El sol colgaba sobre el campo de batalla como una esfera de hierro candente, proyectando sus rayos sobre la tierra agitada, donde cada instante pesaba como la vida o la muerte. El aire, denso por el polvo y el humo, se hacía pesado en los pulmones, mezclando el sabor salado del miedo con el metal, los gritos de los heridos y el choque de las armas en una sombría sinfonía de guerra.
Nalyvaiko, envuelto en su pesada armadura que ya marcaba sus hombros, permanecía en medio del combate más feroz. Su mente, aguda por años de batallas, trabajaba más rápido que las espadas que blandían sus enemigos. No veía solo a los adversarios frente a él, sino los patrones cambiantes de la batalla, como un tejido vivo que se desgarraba en fragmentos.
Sus ojos, cansados pero inquebrantables, escaneaban el campo. La caballería polaca, disciplinada y mortal, comenzó a envolver el flanco izquierdo de los cosacos. Era un movimiento clásico, destinado a provocar pánico y ruptura. Nalyvaiko sintió un escalofrío recorrer su espalda.
Se dirigió a sus hombres; su voz, aunque fatigada, se elevó sobre el estruendo de la batalla con firme determinación:
—Chicos, manténganse firmes. Quieren desgarrarnos, pero conocemos esta tierra mejor que ellos. Recuerden, detrás de cada uno de nosotros está el destino de nuestras familias, nuestra libertad.
En su interior, Nalyvaiko luchaba contra la tormenta. Veía los rostros de sus jóvenes cosacos, llenos de coraje y miedo, y cada vida perdida resonaba en su alma como una derrota personal.
De repente, uno de sus líderes, Iván, con el rostro cubierto de sangre y sudor, llegó hasta él.
—Señor, el flanco izquierdo no resistirá, son demasiado fuertes.
Nalyvaiko miró y vio que Iván tenía razón. Las filas de los cosacos comenzaban a retroceder. Un instante de vacilación pasó.
—Entonces cambiamos la táctica.
—Retiren el contingente central hacia atrás.
—Que crean que huimos.
—Los seguirán.
—Y entonces los cerraremos por los flancos.
Era un movimiento arriesgado. La retirada podía fácilmente convertirse en pánico y fuga.
Pero Nalyvaiko confiaba en la resistencia de su gente.
Él mismo avanzó hacia el centro.
Se puso al frente de los que retrocedían.

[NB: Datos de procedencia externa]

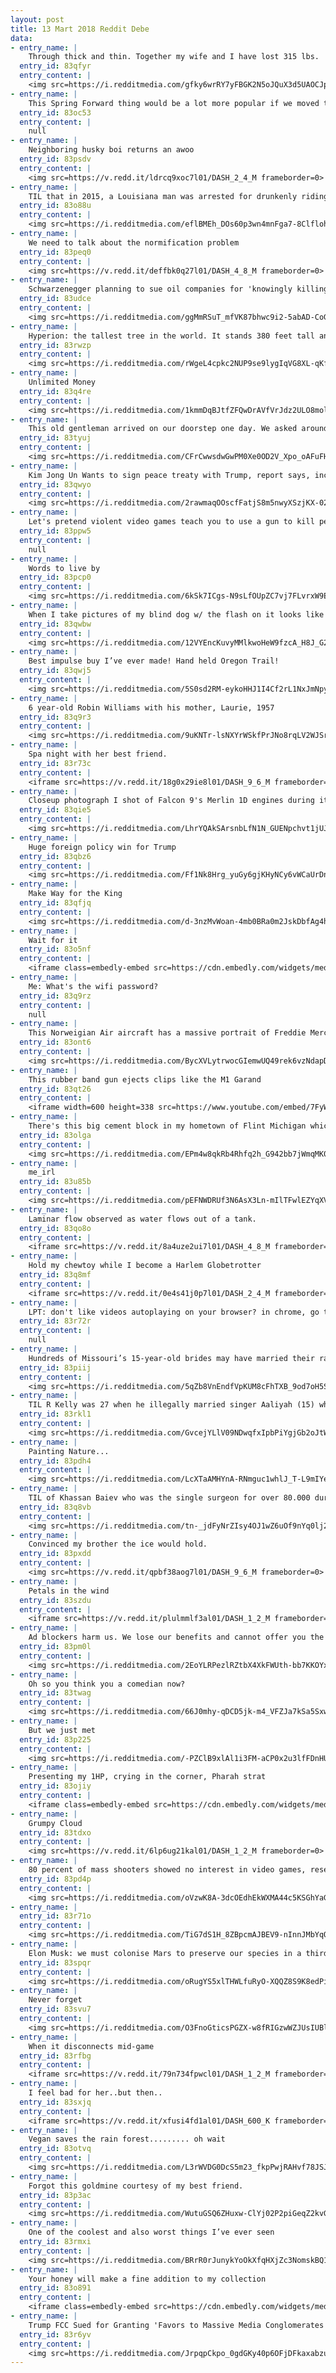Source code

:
 ```yaml
---
layout: post
title: 13 Mart 2018 Reddit Debe
data:
- entry_name: |
    Through thick and thin. Together my wife and I have lost 315 lbs.
  entry_id: 83qfyr
  entry_content: |
    <img src=https://i.redditmedia.com/gfky6wrRY7yFBGK2N5oJQuX3d5UAOCJp3DTQbTRtaxI.jpg?fm=jpg&s=20ed6c60a4aa392e10a22c454e1ccd2b frameborder=0>
- entry_name: |
    This Spring Forward thing would be a lot more popular if we moved the clocks ahead at 2PM on Monday.
  entry_id: 83oc53
  entry_content: |
    null
- entry_name: |
    Neighboring husky boi returns an awoo
  entry_id: 83psdv
  entry_content: |
    <img src=https://v.redd.it/ldrcq9xoc7l01/DASH_2_4_M frameborder=0>
- entry_name: |
    TIL that in 2015, a Louisiana man was arrested for drunkenly riding a horse on a highway. When detained, he said, The horse knows the way home and the sheriff concluded it did not constitute DUI.
  entry_id: 83o88u
  entry_content: |
    <img src=https://i.redditmedia.com/eflBMEh_DOs60p3wn4mnFga7-8Clflohu6YzKyNPm1Y.jpg?fm=jpg&s=7bf8e6d4c2644cdf475e32d49165ceaa frameborder=0>
- entry_name: |
    We need to talk about the normification problem
  entry_id: 83peq0
  entry_content: |
    <img src=https://v.redd.it/deffbk0q27l01/DASH_4_8_M frameborder=0>
- entry_name: |
    Schwarzenegger planning to sue oil companies for 'knowingly killing people all over the world’
  entry_id: 83udce
  entry_content: |
    <img src=https://i.redditmedia.com/ggMmRSuT_mfVK87bhwc9i2-5abAD-CoG34VO59skxPc.jpg?fm=jpg&s=63e9409906f382cbd70596feaf487635 frameborder=0>
- entry_name: |
    Hyperion: the tallest tree in the world. It stands 380 feet tall and is over 800 years old.
  entry_id: 83rwzp
  entry_content: |
    <img src=https://i.redditmedia.com/rWgeL4cpkc2NUP9se9lygIqVG8XL-qKfN1bbX85let8.jpg?fm=jpg&s=7440fd2ffd9c3843c9ed60b5812b54b6 frameborder=0>
- entry_name: |
    Unlimited Money
  entry_id: 83q4re
  entry_content: |
    <img src=https://i.redditmedia.com/1kmmDqBJtfZFQwDrAVfVrJdz2ULO8molzovtkh27oDI.jpg?fm=jpg&s=2709a7f92d3098616466b829f9d8c7aa frameborder=0>
- entry_name: |
    This old gentleman arrived on our doorstep one day. We asked around, and no one claimed him. He doesn’t care much for the inside life, so he has a small house with a heated bed. He’s incredibly loving, and I can’t imagine someone dropping him off.
  entry_id: 83tyuj
  entry_content: |
    <img src=https://i.redditmedia.com/CFrCwwsdwGwPM0Xe0OD2V_Xpo_oAFuFH7eSM2ReOdyY.jpg?fm=jpg&s=a5bdc3bc4231521fc327c9fbc3ce3a6b frameborder=0>
- entry_name: |
    Kim Jong Un Wants to sign peace treaty with Trump, report says, including allowing an embassy in Pyongyang
  entry_id: 83qwyo
  entry_content: |
    <img src=https://i.redditmedia.com/2rawmaqOOscfFatjS8m5nwyXSzjKX-022SH4R-gzNZY.jpg?fm=jpg&s=24297a4d97b56bfbac7af3301e814abb frameborder=0>
- entry_name: |
    Let's pretend violent video games teach you to use a gun to kill people. What other skills have you inconspicuously picked up playing video games?
  entry_id: 83ppw5
  entry_content: |
    null
- entry_name: |
    Words to live by
  entry_id: 83pcp0
  entry_content: |
    <img src=https://i.redditmedia.com/6kSk7ICgs-N9sLfOUpZC7vj7FLvrxW9E1xX9qthAY0I.jpg?fm=jpg&s=01d8cfe937234f14d0ecf70775d83ff1 frameborder=0>
- entry_name: |
    When I take pictures of my blind dog w/ the flash on it looks like there is fire in her eyes.
  entry_id: 83qwbw
  entry_content: |
    <img src=https://i.redditmedia.com/12VYEncKuvyMMlkwoHeW9fzcA_H8J_G28gvi0at6BnI.jpg?fm=jpg&s=cf8bda87bcfd966c504137fb89305f5d frameborder=0>
- entry_name: |
    Best impulse buy I’ve ever made! Hand held Oregon Trail!
  entry_id: 83qwj5
  entry_content: |
    <img src=https://i.redditmedia.com/5S0sd2RM-eykoHHJ1I4Cf2rL1NxJmNpywSYMO2jJ8xU.jpg?fm=jpg&s=42f663665cd14fb1998573e6198b5240 frameborder=0>
- entry_name: |
    6 year-old Robin Williams with his mother, Laurie, 1957
  entry_id: 83q9r3
  entry_content: |
    <img src=https://i.redditmedia.com/9uKNTr-lsNXYrWSkfPrJNo8rqLV2WJSrTs2F66sKgkw.jpg?fm=jpg&s=6e3c5e35ee19d54529a1f3a4fed90a10 frameborder=0>
- entry_name: |
    Spa night with her best friend.
  entry_id: 83r73c
  entry_content: |
    <iframe src=https://v.redd.it/18g0x29ie8l01/DASH_9_6_M frameborder=0></iframe>
- entry_name: |
    Closeup photograph I shot of Falcon 9's Merlin 1D engines during its 50th flight last week.
  entry_id: 83qie5
  entry_content: |
    <img src=https://i.redditmedia.com/LhrYQAkSArsnbLfN1N_GUENpchvt1jUJFdwzBKm9rB4.jpg?fm=jpg&s=ac3f69e0b690dcf7dc94cfa10c9398e4 frameborder=0>
- entry_name: |
    Huge foreign policy win for Trump
  entry_id: 83qbz6
  entry_content: |
    <img src=https://i.redditmedia.com/Ff1Nk8Hrg_yuGy6gjKHyNCy6vWCaUrDnFC3dEuPardU.png?fm=jpg&s=12674be1d92b462b267ede83785baac6 frameborder=0>
- entry_name: |
    Make Way for the King
  entry_id: 83qfjq
  entry_content: |
    <img src=https://i.redditmedia.com/d-3nzMvWoan-4mb0BRa0m2JskDbfAg4h0jO3WP_W0Ic.jpg?fm=jpg&s=dc5794da486660b465eec25f7f5a9860 frameborder=0>
- entry_name: |
    Wait for it
  entry_id: 83o5nf
  entry_content: |
    <iframe class=embedly-embed src=https://cdn.embedly.com/widgets/media.html?src=https%3A%2F%2Fgfycat.com%2Fifr%2FSmallExcitableDaddylonglegs&url=https%3A%2F%2Fgfycat.com%2FSmallExcitableDaddylonglegs&image=https%3A%2F%2Fthumbs.gfycat.com%2FSmallExcitableDaddylonglegs-size_restricted.gif&key=522baf40bd3911e08d854040d3dc5c07&type=text%2Fhtml&schema=gfycat width=600 height=1064 scrolling=no frameborder=0 allowfullscreen></iframe>
- entry_name: |
    Me: What's the wifi password?
  entry_id: 83q9rz
  entry_content: |
    null
- entry_name: |
    This Norweigian Air aircraft has a massive portrait of Freddie Mercury on it
  entry_id: 83ont6
  entry_content: |
    <img src=https://i.redditmedia.com/BycXVLytrwocGIemwUQ49rek6vzNdapDLnFm87t8vls.jpg?fm=jpg&s=f20993e8ba2a3a8d85559eab8b8f5a63 frameborder=0>
- entry_name: |
    This rubber band gun ejects clips like the M1 Garand
  entry_id: 83qt26
  entry_content: |
    <iframe width=600 height=338 src=https://www.youtube.com/embed/7FyWGXR4Y9k?feature=oembed&enablejsapi=1&enablejsapi=1&enablejsapi=1 frameborder=0 allow=autoplay; encrypted-media allowfullscreen></iframe>
- entry_name: |
    There's this big cement block in my hometown of Flint Michigan which mostly gets painted with birthday messages. Not this time
  entry_id: 83olga
  entry_content: |
    <img src=https://i.redditmedia.com/EPm4w8qkRb4Rhfq2h_G942bb7jWmqMK0qwfyzd3EKNA.jpg?fm=jpg&s=19758f6b76eb7e61a123ef5cf59449b6 frameborder=0>
- entry_name: |
    me_irl
  entry_id: 83u85b
  entry_content: |
    <img src=https://i.redditmedia.com/pEFNWDRUf3N6AsX3Ln-mIlTFwlEZYqXVGLWNK8SAJiA.gif?fm=jpg&s=ae1db6ee1d198eab25fb1b9937376a94 frameborder=0>
- entry_name: |
    Laminar flow observed as water flows out of a tank.
  entry_id: 83qo8o
  entry_content: |
    <iframe src=https://v.redd.it/8a4uze2ui7l01/DASH_4_8_M frameborder=0></iframe>
- entry_name: |
    Hold my chewtoy while I become a Harlem Globetrotter
  entry_id: 83q8mf
  entry_content: |
    <iframe src=https://v.redd.it/0e4s41j0p7l01/DASH_2_4_M frameborder=0></iframe>
- entry_name: |
    LPT: don't like videos autoplaying on your browser? in chrome, go to chrome://flags, find the setting 'autoplay', and set it to document user activation is required. in firefox, go to about:config, find the setting media.autoplay.enabled, double click to set to false.
  entry_id: 83r72r
  entry_content: |
    null
- entry_name: |
    Hundreds of Missouri’s 15-year-old brides may have married their rapists
  entry_id: 83piij
  entry_content: |
    <img src=https://i.redditmedia.com/5qZb8VnEndfVpKUM8cFhTXB_9od7oH5SLtnWRi5SY8M.jpg?fm=jpg&s=06a9637d97a010749b5108b077b290c6 frameborder=0>
- entry_name: |
    TIL R Kelly was 27 when he illegally married singer Aaliyah (15) who falsely stated her age as 18
  entry_id: 83rkl1
  entry_content: |
    <img src=https://i.redditmedia.com/GvcejYLlV09NDwqfxIpbPiYgjGb2oJtWTIxNaXoh0ho.jpg?fm=jpg&s=4d90ed356415ac72ccb2041873f8f794 frameborder=0>
- entry_name: |
    Painting Nature...
  entry_id: 83pdh4
  entry_content: |
    <img src=https://i.redditmedia.com/LcXTaAMHYnA-RNmguc1whlJ_T-L9mIYexei3uRq7shM.jpg?fm=jpg&s=11f64d8c6e8554a93015ecf49e1631e4 frameborder=0>
- entry_name: |
    TIL of Khassan Baiev who was the single surgeon for over 80.000 during the Chechen wars and at one point during the conflict he performed 67 amputations and eight brain operations in a 48-hour period. He was also known for treating both Chechen and Russian soldiers.
  entry_id: 83q8vb
  entry_content: |
    <img src=https://i.redditmedia.com/tn-_jdFyNrZIsy4OJ1wZ6uOf9nYq0lj2cmESXe5VbRI.jpg?fm=jpg&s=85d18a2fee01b4321947693d55418db7 frameborder=0>
- entry_name: |
    Convinced my brother the ice would hold.
  entry_id: 83pxdd
  entry_content: |
    <img src=https://v.redd.it/qpbf38aog7l01/DASH_9_6_M frameborder=0>
- entry_name: |
    Petals in the wind
  entry_id: 83szdu
  entry_content: |
    <iframe src=https://v.redd.it/plulmmlf3al01/DASH_1_2_M frameborder=0></iframe>
- entry_name: |
    Ad blockers harm us. We lose our benefits and cannot offer you the content you like.
  entry_id: 83pm0l
  entry_content: |
    <img src=https://i.redditmedia.com/2EoYLRPezlRZtbX4XkFWUth-bb7KKOYxVfyObgX-dTk.png?fm=jpg&s=01f555f902f15265fb7df2a6313a2f0b frameborder=0>
- entry_name: |
    Oh so you think you a comedian now?
  entry_id: 83twag
  entry_content: |
    <img src=https://i.redditmedia.com/66J0mhy-qDCD5jk-m4_VFZJa7kSa5SxwrjRTcqKJyiU.gif?fm=jpg&s=566c4627bd1bee6e812779d900294c7e frameborder=0>
- entry_name: |
    But we just met
  entry_id: 83p225
  entry_content: |
    <img src=https://i.redditmedia.com/-PZClB9xlAl1i3FM-aCP0x2u3lfFDnHUiIzi2aiG44Q.jpg?fm=jpg&s=1b63bccccc7b51b99dced702ff07f13f frameborder=0>
- entry_name: |
    Presenting my 1HP, crying in the corner, Pharah strat
  entry_id: 83ojiy
  entry_content: |
    <iframe class=embedly-embed src=https://cdn.embedly.com/widgets/media.html?src=https%3A%2F%2Fgfycat.com%2Fifr%2FCommonSoreIndianhare&url=https%3A%2F%2Fgfycat.com%2FCommonSoreIndianhare&image=https%3A%2F%2Fthumbs.gfycat.com%2FCommonSoreIndianhare-size_restricted.gif&key=522baf40bd3911e08d854040d3dc5c07&type=text%2Fhtml&schema=gfycat width=600 height=338 scrolling=no frameborder=0 allowfullscreen></iframe>
- entry_name: |
    Grumpy Cloud
  entry_id: 83tdxo
  entry_content: |
    <img src=https://v.redd.it/6lp6ug21kal01/DASH_1_2_M frameborder=0>
- entry_name: |
    80 percent of mass shooters showed no interest in video games, researcher says
  entry_id: 83pd4p
  entry_content: |
    <img src=https://i.redditmedia.com/oVzwK8A-3dcOEdhEkWXMA44c5KSGhYaGtlOB0xrcYNI.jpg?fm=jpg&s=b168abbc120cd19aad158434970331b0 frameborder=0>
- entry_name: |
  entry_id: 83r71o
  entry_content: |
    <img src=https://i.redditmedia.com/TiG7dS1H_8ZBpcmAJBEV9-nInnJMbYqQwq017cMWsnc.jpg?fm=jpg&s=e5c6a64642f37f8c0ab5f31804a73e9b frameborder=0>
- entry_name: |
    Elon Musk: we must colonise Mars to preserve our species in a third world war
  entry_id: 83spqr
  entry_content: |
    <img src=https://i.redditmedia.com/oRugYS5xlTHWLfuRyO-XQQZ8S9K8edPixq2xvwl2SuA.jpg?fm=jpg&s=b9e2ab4667359ced19455c6de2f45f55 frameborder=0>
- entry_name: |
    Never forget
  entry_id: 83svu7
  entry_content: |
    <img src=https://i.redditmedia.com/O3FnoGticsPGZX-w8fRIGzwWZJUsIUBlE95AjMIL-ss.jpg?fm=jpg&s=bc265c5e0281f311502592d98db67d39 frameborder=0>
- entry_name: |
    When it disconnects mid-game
  entry_id: 83rfbg
  entry_content: |
    <iframe src=https://v.redd.it/79n734fpwcl01/DASH_1_2_M frameborder=0></iframe>
- entry_name: |
    I feel bad for her..but then..
  entry_id: 83sxjq
  entry_content: |
    <iframe src=https://v.redd.it/xfusi4fd1al01/DASH_600_K frameborder=0></iframe>
- entry_name: |
    Vegan saves the rain forest......... oh wait
  entry_id: 83otvq
  entry_content: |
    <img src=https://i.redditmedia.com/L3rWVDG0DcS5m23_fkpPwjRAHvf78JSJ5VvdCRYGVYQ.jpg?fm=jpg&s=d18fd4f575c6cd65a6ffd417a83f1ba4 frameborder=0>
- entry_name: |
    Forgot this goldmine courtesy of my best friend.
  entry_id: 83p3ac
  entry_content: |
    <img src=https://i.redditmedia.com/WutuGSQ6ZHuxw-ClYj02P2piGeqZ2kvGfsEWXbw5zwU.png?fm=jpg&s=34649e17c95bc3ccfcb76c4d9f4375b5 frameborder=0>
- entry_name: |
    One of the coolest and also worst things I’ve ever seen
  entry_id: 83rmxi
  entry_content: |
    <img src=https://i.redditmedia.com/BRrR0rJunykYoOkXfqHXjZc3NomskBQ16B0FSsY_eJg.jpg?fm=jpg&s=6d32b42d2e0c83e965343ed2032fe772 frameborder=0>
- entry_name: |
    Your honey will make a fine addition to my collection
  entry_id: 83o891
  entry_content: |
    <iframe class=embedly-embed src=https://cdn.embedly.com/widgets/media.html?src=https%3A%2F%2Fgfycat.com%2Fifr%2FFarawaySparseBluetonguelizard&url=https%3A%2F%2Fgfycat.com%2FFarawaySparseBluetonguelizard&image=https%3A%2F%2Fthumbs.gfycat.com%2FFarawaySparseBluetonguelizard-size_restricted.gif&key=2aa3c4d5f3de4f5b9120b660ad850dc9&type=text%2Fhtml&schema=gfycat width=600 height=338 scrolling=no frameborder=0 allowfullscreen></iframe>
- entry_name: |
    Trump FCC Sued for Granting 'Favors to Massive Media Conglomerates Like Sinclair'
  entry_id: 83r6yv
  entry_content: |
    <img src=https://i.redditmedia.com/JrpqpCkpo_0gdGKy40p6OFjDFkaxabzuE0cOrSv79tk.jpg?fm=jpg&s=ae63631d2350d0c231a4a8def4719cc9 frameborder=0>
---
```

Su figura era un pilar de inquebrantable determinación.
Las tropas polacas se lanzaron al ataque.
Y justo entonces Nalyvaiko dio la señal.
De ambos lados, surgieron los contingentes cosacos.
La batalla se convirtió en un enfrentamiento intenso.
Cada golpe era medido y mortal.
Y cuando el empuje polaco se rompió,
y el enemigo comenzó a retirarse,
El campo quedó en silencio,
interrumpido solo por los gemidos de los heridos.
El ejército estaba exhausto,
y la sombra del próximo desafío ya se extendía en el horizonte.